Adored by Tilly Bagshawe

I liked it. It is a self indulgent womens' glamorous fantasy. Who wouldn't want to feel like the most beautiful woman on earth with all the old money to be astute, all the new money to be lavish, and all the attitude to be in control? For 700 pages I experienced owning Armani suits, Louis Viutton luggage, and Hermes scarves. The plot and characterizations were at times subpar, but that didn't take away from the pleasure-of-the-flesh experiences the book so selflessly displayed.

 A short summary: Duke McMahon, the cowboy movie star and patriarch, survives the novel just long enough to demonstrate an especially glamorous form of cruelty to his wife, Minnie. He moves his mistress in much to the chagrin of his live-in adult children. Its a long book. A bunch of stuff happens and it turns out that the book is about Duke's granddaughter, Siena. She decides that she wants to be a model/actress even though her dad wants her to be a doctor. He disowns her and she flails around wildly and 300 pages go by. She eventually meets a wealthy producer that launches her career and challenges her libido. Spoiler: he beats her to a bloody pulp and it ruins her face and therefore her career, driving her back to her family. There is a poorly crafted love story in there and it ends with a wedding.

There is as lot to say if only because the sheer girth of this novel.

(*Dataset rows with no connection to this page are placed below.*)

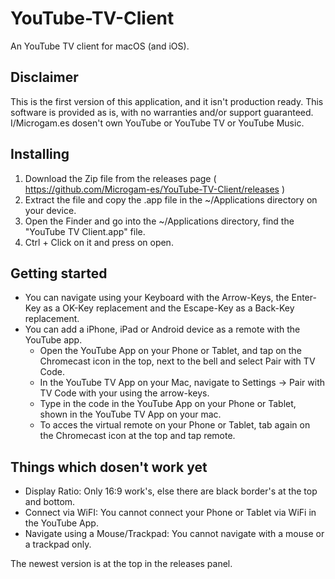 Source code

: # YouTube-TV-Client
An YouTube TV client for macOS (and iOS).

## Disclaimer
This is the first version of this application, and it isn't production ready.
This software is provided as is, with no warranties and/or support guaranteed.
I/Microgam.es dosen't own YouTube or YouTube TV or YouTube Music.

## Installing
1. Download the Zip file from the releases page ( https://github.com/Microgam-es/YouTube-TV-Client/releases )
2. Extract the file and copy the .app file in the ~/Applications directory on your device.
3. Open the Finder and go into the ~/Applications directory, find the "YouTube TV Client.app" file.
4. Ctrl + Click on it and press on open.

## Getting started
* You can navigate using your Keyboard with the Arrow-Keys, the Enter-Key as a OK-Key replacement and the Escape-Key as a Back-Key replacement.
* You can add a iPhone, iPad or Android device as a remote with the YouTube app. 
  * Open the YouTube App on your Phone or Tablet, and tap on the Chromecast icon in the top, next to the bell and select Pair with TV Code.
  * In the YouTube TV App on your Mac, navigate to Settings -> Pair with TV Code with your using the arrow-keys.
  * Type in the code in the YouTube App on your Phone or Tablet, shown in the YouTube TV App on your mac.
  * To acces the virtual remote on your Phone or Tablet, tab again on the Chromecast icon at the top and tap remote.
 
## Things which dosen't work yet
* Display Ratio: Only 16:9 work's, else there are black border's at the top and bottom.
* Connect via WiFI: You cannot connect your Phone or Tablet via WiFi in the YouTube App.
* Navigate using a Mouse/Trackpad: You cannot navigate with a mouse or a trackpad only. 





The newest version is at the top in the releases panel.

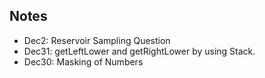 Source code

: ## Notes

* Dec2: Reservoir Sampling Question
* Dec31: getLeftLower and getRightLower by using Stack.
* Dec30: Masking of Numbers

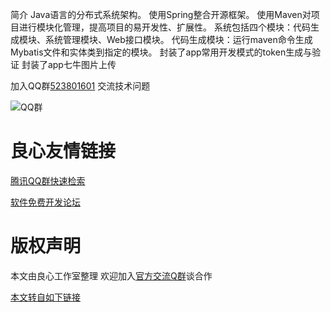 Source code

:简介
Java语言的分布式系统架构。 使用Spring整合开源框架。
使用Maven对项目进行模块化管理，提高项目的易开发性、扩展性。
系统包括四个模块：代码生成模块、系统管理模块、Web接口模块。
代码生成模块：运行maven命令生成Mybatis文件和实体类到指定的模块。
封装了app常用开发模式的token生成与验证 
封装了app七牛图片上传


加入QQ群[523801601](http://u.720life.cn/g/6b035d89130863e17d7255d077a5a65f1ea2c53eb2842648eeba828c766b385a7ecf4ff6abcf9574f4deab51aa35efcc)
交流技术问题

![QQ群](http://git.oschina.net/wanzigehit/spring-restful-token/raw/master/1469523100817.png?dir=0&filepath=1469523100817.png&oid=4dc242cc1481a4b6011c7e26f1388caf0fe7b648&sha=a9d67a38a4272a9267ae30055ad8748f75a51308  "QQ群")


 # 良心友情链接

[腾讯QQ群快速检索](http://u.720life.cn/s/8cf73f7c)

[软件免费开发论坛](http://u.720life.cn/s/bbb01dc0)

# 版权声明 

本文由良心工作室整理 欢迎加入[官方交流Q群](https://u.720life.cn/s/f2316816)谈合作

[本文转自如下链接](http://u.720life.cn/g/2e71d0f0a5c601172267ba20d3a43c6ed561c6d1c4ec85895a58e9d3a48ad28d54716ba5d07a5da82d9c5cc39865c8631ab8ad9c1b1b3f484af9c2f08be108f06eac34a6d9fc45f9fc969ba9344a7ea1) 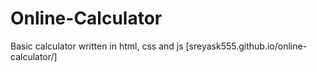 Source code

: # Online-Calculator
 Basic calculator written in html, css and js
[sreyask555.github.io/online-calculator/]
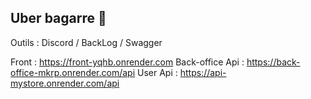 ## Uber bagarre 💪

Outils : Discord / BackLog / Swagger

Front : https://front-yqhb.onrender.com
Back-office Api :  https://back-office-mkrp.onrender.com/api
User Api : https://api-mystore.onrender.com/api
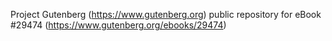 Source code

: Project Gutenberg (https://www.gutenberg.org) public repository for eBook #29474 (https://www.gutenberg.org/ebooks/29474)
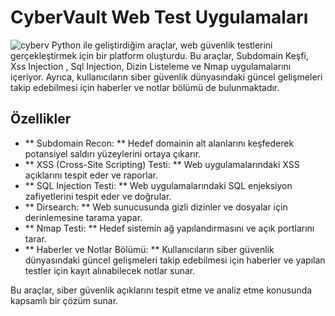 # CyberVault Web Test Uygulamaları
![cyberv](https://github.com/user-attachments/assets/0100616a-1eba-4f3d-8372-39ae6b557ac9)
Python ile geliştirdiğim araçlar, web güvenlik testlerini gerçekleştirmek için bir platform oluşturdu. Bu araçlar, Subdomain Keşfi, Xss Injection , Sql Injection, Dizin Listeleme ve Nmap uygulamalarını içeriyor. Ayrıca, kullanıcıların siber güvenlik dünyasındaki güncel gelişmeleri takip edebilmesi için haberler ve notlar bölümü de bulunmaktadır. 
## Özellikler
- ** Subdomain Recon: ** Hedef domainin alt alanlarını keşfederek potansiyel saldırı yüzeylerini ortaya çıkarır.
- ** XSS (Cross-Site Scripting) Testi: ** Web uygulamalarındaki XSS açıklarını tespit eder ve raporlar.
- ** SQL Injection Testi: ** Web uygulamalarındaki SQL enjeksiyon zafiyetlerini tespit eder ve doğrular.
- ** Dirsearch: ** Web sunucusunda gizli dizinler ve dosyalar için derinlemesine tarama yapar.
- ** Nmap Testi: ** Hedef sistemin ağ yapılandırmasını ve açık portlarını tarar.
- ** Haberler ve Notlar Bölümü: ** Kullanıcıların siber güvenlik dünyasındaki güncel gelişmeleri takip edebilmesi için haberler ve yapılan testler için kayıt alınabilecek notlar sunar.

Bu araçlar, siber güvenlik açıklarını tespit etme ve analiz etme konusunda kapsamlı bir çözüm sunar.

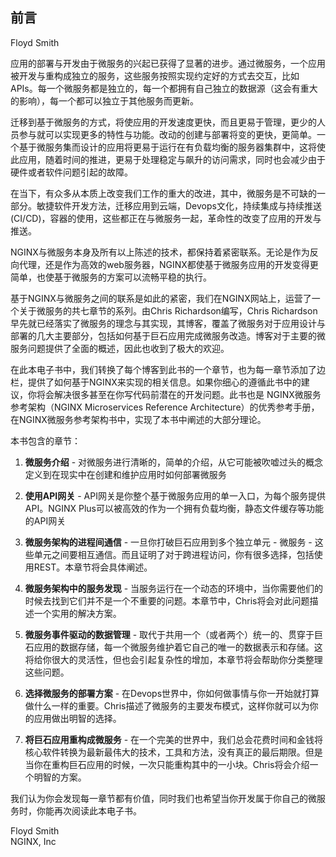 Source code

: ## 前言
Floyd Smith

应用的部署与开发由于微服务的兴起已获得了显著的进步。通过微服务，一个应用被开发与重构成独立的服务，这些服务按照实现约定好的方式去交互，比如APIs。每一个微服务都是独立的，每一个都拥有自己独立的数据源（这会有重大的影响），每一个都可以独立于其他服务而更新。

迁移到基于微服务的方式，将使应用的开发速度更快，而且更易于管理，更少的人员参与就可以实现更多的特性与功能。改动的创建与部署将变的更快，更简单。一个基于微服务集而设计的应用将更易于运行在有负载均衡的服务器集群中，这将使此应用，随着时间的推进，更易于处理稳定与飙升的访问需求，同时也会减少由于硬件或者软件问题引起的故障。

在当下，有众多从本质上改变我们工作的重大的改进，其中，微服务是不可缺的一部分。敏捷软件开发方法，迁移应用到云端，Devops文化，持续集成与持续推送(CI/CD)，容器的使用，这些都正在与微服务一起，革命性的改变了应用的开发与推送。

NGINX与微服务本身及所有以上陈述的技术，都保持着紧密联系。无论是作为反向代理，还是作为高效的web服务器，NGINX都使基于微服务应用的开发变得更简单，也使基于微服务的方案可以流畅平稳的执行。

基于NGINX与微服务之间的联系是如此的紧密，我们在NGINX网站上，运营了一个关于微服务的共七章节的系列。由Chris Richardson编写，Chris Richardson早先就已经落实了微服务的理念与其实现，其博客，覆盖了微服务对于应用设计与部署的几大主要部分，包括如何基于巨石应用完成微服务改造。博客对于主要的微服务问题提供了全面的概述，因此也收到了极大的欢迎。

在此本电子书中，我们转换了每个博客到此书的一个章节，也为每一章节添加了边栏，提供了如何基于NGINX来实现的相关信息。如果你细心的遵循此书中的建议，你将会解决很多甚至在你写代码前潜在的开发问题。此书也是 NGINX微服务参考架构（NGINX Microservices Reference Architecture）的优秀参考手册，在NGINX微服务参考架构书中，实现了本书中阐述的大部分理论。

本书包含的章节：
1. **微服务介绍** - 对微服务进行清晰的，简单的介绍，从它可能被吹嘘过头的概念定义到在现实中在创建和维护应用时如何部署微服务

2. **使用API网关** - API网关是你整个基于微服务应用的单一入口，为每个服务提供API。NGINX Plus可以被高效的作为一个拥有负载均衡，静态文件缓存等功能的API网关

3. **微服务架构的进程间通信** - 一旦你打破巨石应用到多个独立单元 - 微服务 - 这些单元之间要相互通信。而且证明了对于跨进程访问，你有很多选择，包括使用REST。本章节将会具体阐述。

4. **微服务架构中的服务发现** - 当服务运行在一个动态的环境中，当你需要他们的时候去找到它们并不是一个不重要的问题。本章节中，Chris将会对此问题描述一个实用的解决方案。

5. **微服务事件驱动的数据管理** - 取代于共用一个（或者两个）统一的、贯穿于巨石应用的数据存储，每一个微服务维护着它自己的唯一的数据表示和存储。这将给你很大的灵活性，但也会引起复杂性的增加，本章节将会帮助你分类整理这些问题。

6. **选择微服务的部署方案** - 在Devops世界中，你如何做事情与你一开始就打算做什么一样的重要。Chris描述了微服务的主要发布模式，这样你就可以为你的应用做出明智的选择。

7. **将巨石应用重构成微服务** - 在一个完美的世界中，我们总会花费时间和金钱将核心软件转换为最新最伟大的技术，工具和方法，没有真正的最后期限。但是当你在重构巨石应用的时候，一次只能重构其中的一小块。Chris将会介绍一个明智的方案。

我们认为你会发现每一章节都有价值，同时我们也希望当你开发属于你自己的微服务时，你能再次阅读此本电子书。


Floyd Smith  
NGINX, Inc
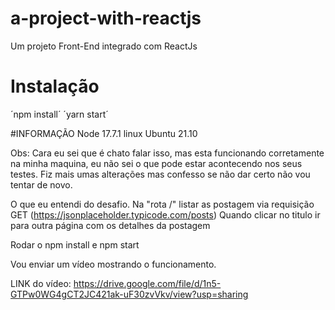 # a-project-with-reactjs
Um projeto Front-End integrado com ReactJs

# Instalação
´npm install´
´yarn start´

#INFORMAÇÃO
Node 17.7.1
linux Ubuntu 21.10

Obs:  Cara eu sei que é chato falar isso, mas esta funcionando corretamente na minha maquina, eu não sei o que pode estar acontecendo nos seus testes.
Fiz mais umas alterações mas confesso se não dar certo não vou tentar de novo.

O que eu entendi do desafio.
Na "rota /" listar as postagem via requisição GET (https://jsonplaceholder.typicode.com/posts)
Quando clicar no titulo ir para outra página com os detalhes da postagem

Rodar o npm install e npm start

Vou enviar um vídeo mostrando o funcionamento.

LINK do vídeo: https://drive.google.com/file/d/1n5-GTPw0WG4gCT2JC421ak-uF30zvVkv/view?usp=sharing

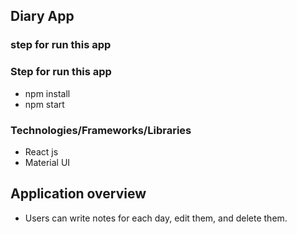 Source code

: ## Diary App
### step for run this app
### Step for run this app
* npm install
* npm start

### Technologies/Frameworks/Libraries

* React js
* Material UI

## Application overview 

* Users can write notes for each day, edit them, and delete them.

The Duke-Minnie relationship was gold and I wish we could have seen more of it before Duke died. I was endlessly enthralled about the thought process behind Minnie standing it. How on earth could a self respecting woman allow her husband's mistress to move in with them? That is the single defining quality differentiating a wife from a mistress. A wife takes care of house! A mistress takes care of the sex! I draw the line right there.
 
The Max-Siena relationship, not so much. Max-Siena is the poorly crafted love story that I spoke about earlier. You could tell that the Max-Siena was end game because he saved her life when they were little kids, but it wasn't believable when they were older. They just fell into eachothers arms out of convenience and began a relationship out of hate-born lust. All the sentimentality and tenderness that they reminisced about after the relationship just was never there. And Max crying endlessly afterwards? That just isn't believable.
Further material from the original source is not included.